Inflation continued to cool in January
Year-over-year price increases softened for the seventh straight month.
Consumer prices rose 6.4% last month compared to a year ago, continuing a monthslong slowdown of price increases despite blockbuster job growth that revealed an economy running hotter than expected, government data on Tuesday showed.
The data marked the seventh consecutive month of smaller price hikes. In December, year-over-year inflation was 6.5%.
Inflation has fallen significantly from a summer peak but is more than triple the Federal Reserve's target of 2%.
Despite the slowdown in price hikes, the costs for some items have skyrocketed over the past year. The price of eggs rose 70% in January compared to a year ago while the price of flour jumped 20%.
The price of some products have fallen. Televisions cost 15% less than they did a year ago and the price of smartphones has dropped nearly 24% over that time. The price of used cars and trucks has fallen nearly 12%.

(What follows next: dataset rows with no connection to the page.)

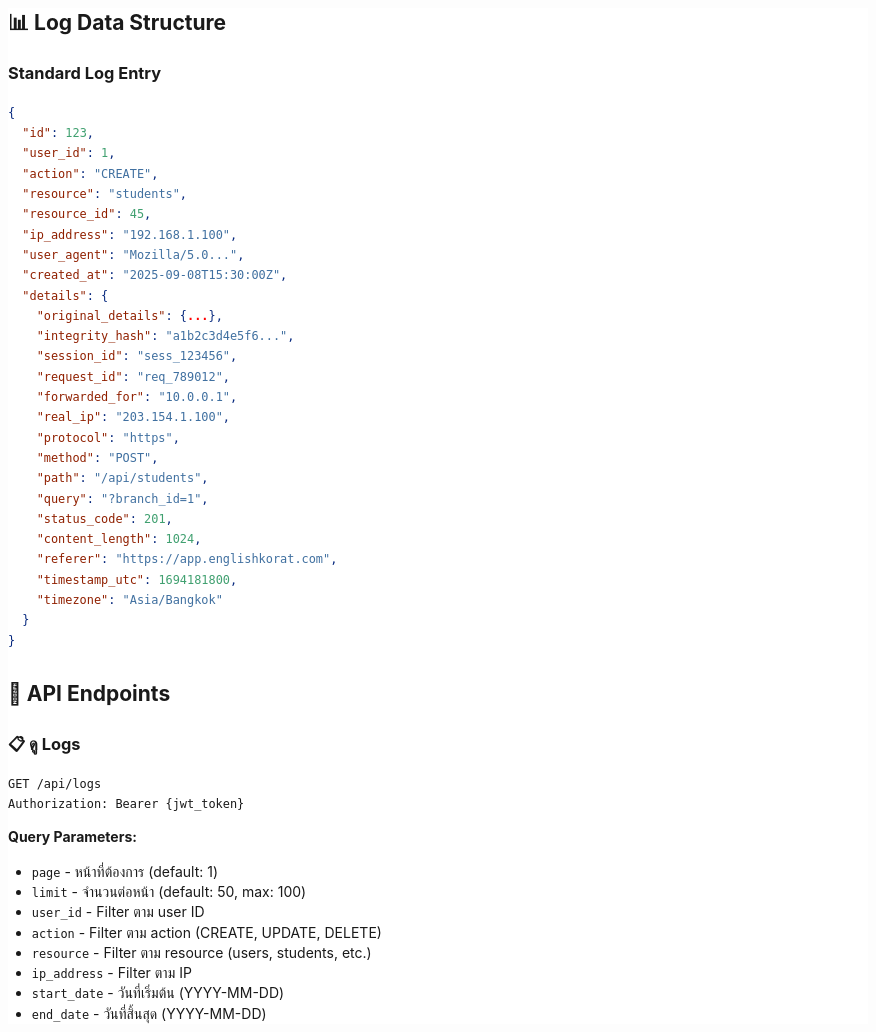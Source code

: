 ## 📊 Log Data Structure

### **Standard Log Entry**
```json
{
  "id": 123,
  "user_id": 1,
  "action": "CREATE",
  "resource": "students",
  "resource_id": 45,
  "ip_address": "192.168.1.100",
  "user_agent": "Mozilla/5.0...",
  "created_at": "2025-09-08T15:30:00Z",
  "details": {
    "original_details": {...},
    "integrity_hash": "a1b2c3d4e5f6...",
    "session_id": "sess_123456",
    "request_id": "req_789012",
    "forwarded_for": "10.0.0.1",
    "real_ip": "203.154.1.100",
    "protocol": "https",
    "method": "POST",
    "path": "/api/students",
    "query": "?branch_id=1",
    "status_code": 201,
    "content_length": 1024,
    "referer": "https://app.englishkorat.com",
    "timestamp_utc": 1694181800,
    "timezone": "Asia/Bangkok"
  }
}
```

## 🚀 API Endpoints

### **📋 ดู Logs**
```http
GET /api/logs
Authorization: Bearer {jwt_token}
```

**Query Parameters:**
- `page` - หน้าที่ต้องการ (default: 1)
- `limit` - จำนวนต่อหน้า (default: 50, max: 100)
- `user_id` - Filter ตาม user ID
- `action` - Filter ตาม action (CREATE, UPDATE, DELETE)
- `resource` - Filter ตาม resource (users, students, etc.)
- `ip_address` - Filter ตาม IP
- `start_date` - วันที่เริ่มต้น (YYYY-MM-DD)
- `end_date` - วันที่สิ้นสุด (YYYY-MM-DD)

The Fed earlier this month imposed the latest in an aggressive string of borrowing cost increases as it tries to slash price hikes by slowing the economy and choking off demand. The approach, however, risks tipping the U.S. economy into a recession.
So far, the economy has largely defied an anticipated slowdown.
The economy added a staggering 517,000 jobs in January, more than double the employment growth a month prior and well above the breakneck pace of some 400,000 monthly jobs added on average last year, according to government data released earlier this month.
In turn, the unemployment rate fell to 3.4%, the lowest figure since 1969.
Federal Reserve Chair Jerome Powell said last week that the central bank's fight against inflation has "a long way to go," citing the jobs data.
Speaking at The Economic Club of Washington, D.C., Powell said the "extraordinarily strong" job figures took the Fed by surprise.
"It kind of shows you why we think this will be a process that takes a significant period of time," he added.
Still, the Fed has transitioned to a slower pace of rate hikes in recent months, suggesting confidence that the central bank has begun to tame inflation.
Over the next three years, consumers expect inflation to fall to 2.7%, hovering just above the central bank's target, the New York Federal Reserve found in a survey released on Monday.
The combination of strong hiring and easing inflation has buoyed hopes among some economists that the U.S. could avert a recession.
A report released by the International Monetary Fund last month predicted that U.S. economic growth would cool to 1.4% this year from 2% last year, but it found the U.S. could avoid a downturn.
Treasury Secretary Janet Yellen rejected recession fears in an interview last week with "Good Morning America" on Monday, saying the economy remains "strong and resilient."